The detailed reasons for the refusal were as follows:
“The holding of a demonstration along the specified route and a rally in the specified location would interrupt the functioning of essential services and transport and social infrastructure, disrupt pedestrian and vehicular traffic and prevent citizens from accessing their homes and transport and social infrastructure, as well as violating the rights and interests of citizens not participating in the protest. Furthermore, the “My Street” programme currently being implemented by the City of Moscow means that repairs to the road network, old drains and storm water run-offs as well as street improvements are currently being carried out, including in the specified locations.”

The first point that must occur immediately to any reader of the above is the many different demonstrations held by pro-government organisations (including pseudo-opposition parties such as the LDPR and KPRF). Apparently their demonstrations did not interrupt the functioning of any infrastructure or violate the rights of those citizens not taking part.

The second is that it is manifestly clear that the demonstration will not disturb any pedestrians or disrupt any infrastructure. The only real inconvenience is that roads will be closed to vehicular traffic for a few hours on a non-working day.
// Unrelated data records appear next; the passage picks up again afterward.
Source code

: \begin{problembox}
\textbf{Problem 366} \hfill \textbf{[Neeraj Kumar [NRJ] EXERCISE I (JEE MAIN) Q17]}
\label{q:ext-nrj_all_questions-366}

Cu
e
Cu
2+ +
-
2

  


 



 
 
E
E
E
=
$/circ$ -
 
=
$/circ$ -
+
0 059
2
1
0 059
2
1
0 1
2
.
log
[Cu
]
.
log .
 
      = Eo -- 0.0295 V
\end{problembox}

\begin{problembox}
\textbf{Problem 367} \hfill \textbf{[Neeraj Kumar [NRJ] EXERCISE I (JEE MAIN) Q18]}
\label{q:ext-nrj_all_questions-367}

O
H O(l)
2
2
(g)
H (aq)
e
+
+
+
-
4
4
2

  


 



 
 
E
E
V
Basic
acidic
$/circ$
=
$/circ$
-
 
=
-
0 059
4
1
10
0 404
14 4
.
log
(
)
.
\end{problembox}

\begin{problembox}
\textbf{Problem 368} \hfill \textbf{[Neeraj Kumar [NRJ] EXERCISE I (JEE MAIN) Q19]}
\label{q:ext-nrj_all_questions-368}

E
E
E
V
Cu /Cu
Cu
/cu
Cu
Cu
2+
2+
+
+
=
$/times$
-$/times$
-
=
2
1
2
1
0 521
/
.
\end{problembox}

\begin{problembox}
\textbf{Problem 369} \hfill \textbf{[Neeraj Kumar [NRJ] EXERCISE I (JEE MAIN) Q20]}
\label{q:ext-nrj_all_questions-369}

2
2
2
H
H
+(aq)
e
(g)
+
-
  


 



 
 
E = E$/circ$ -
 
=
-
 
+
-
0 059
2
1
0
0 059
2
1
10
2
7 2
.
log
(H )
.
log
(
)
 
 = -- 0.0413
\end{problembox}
Yet the right to do so is enshrined in the Constitution, so there is no logical reason why the rights of citizens not participating in the protest should take precedence over those who are taking part.

The overall message is that nothing has changed. As the saying goes, everything for one’s friends, and nothing for one’s enemies, not even the law, in fact lawlessness.

Update: At the end of today’s post, readers were asked to vote on the question, “Should the organisers of the demonstration agree to the proposed alternative route, or seek approval for a route within the Garden Ring?”

After consulting my colleagues and the site managers, I came to the conclusion that the voting system had been subject to serious flaws.

The results of the vote, which was open for three hours, were as follows: 87% were in favour of agreeing to Lyublinskaya Ulitsa, whereas 13% said that the organisers should seek to gain approval for a downtown route.

At the same time, however, a diametrically opposite result was produced by a vote during a live segment on today’s “Daily U-Turn” show, which only lasted a few minutes and which was much more resistant to external influences. The online vote ended with 7% in favour of agreeing to Lyublinskaya Ulitsa and 93% in favour of a downtown route. According to a telephone vote held by the editorial staff, 14% were in favour of Lyublinskaya Ulitsa and 86% in favour of a downtown route.

The organisers intend to reach a decision this evening.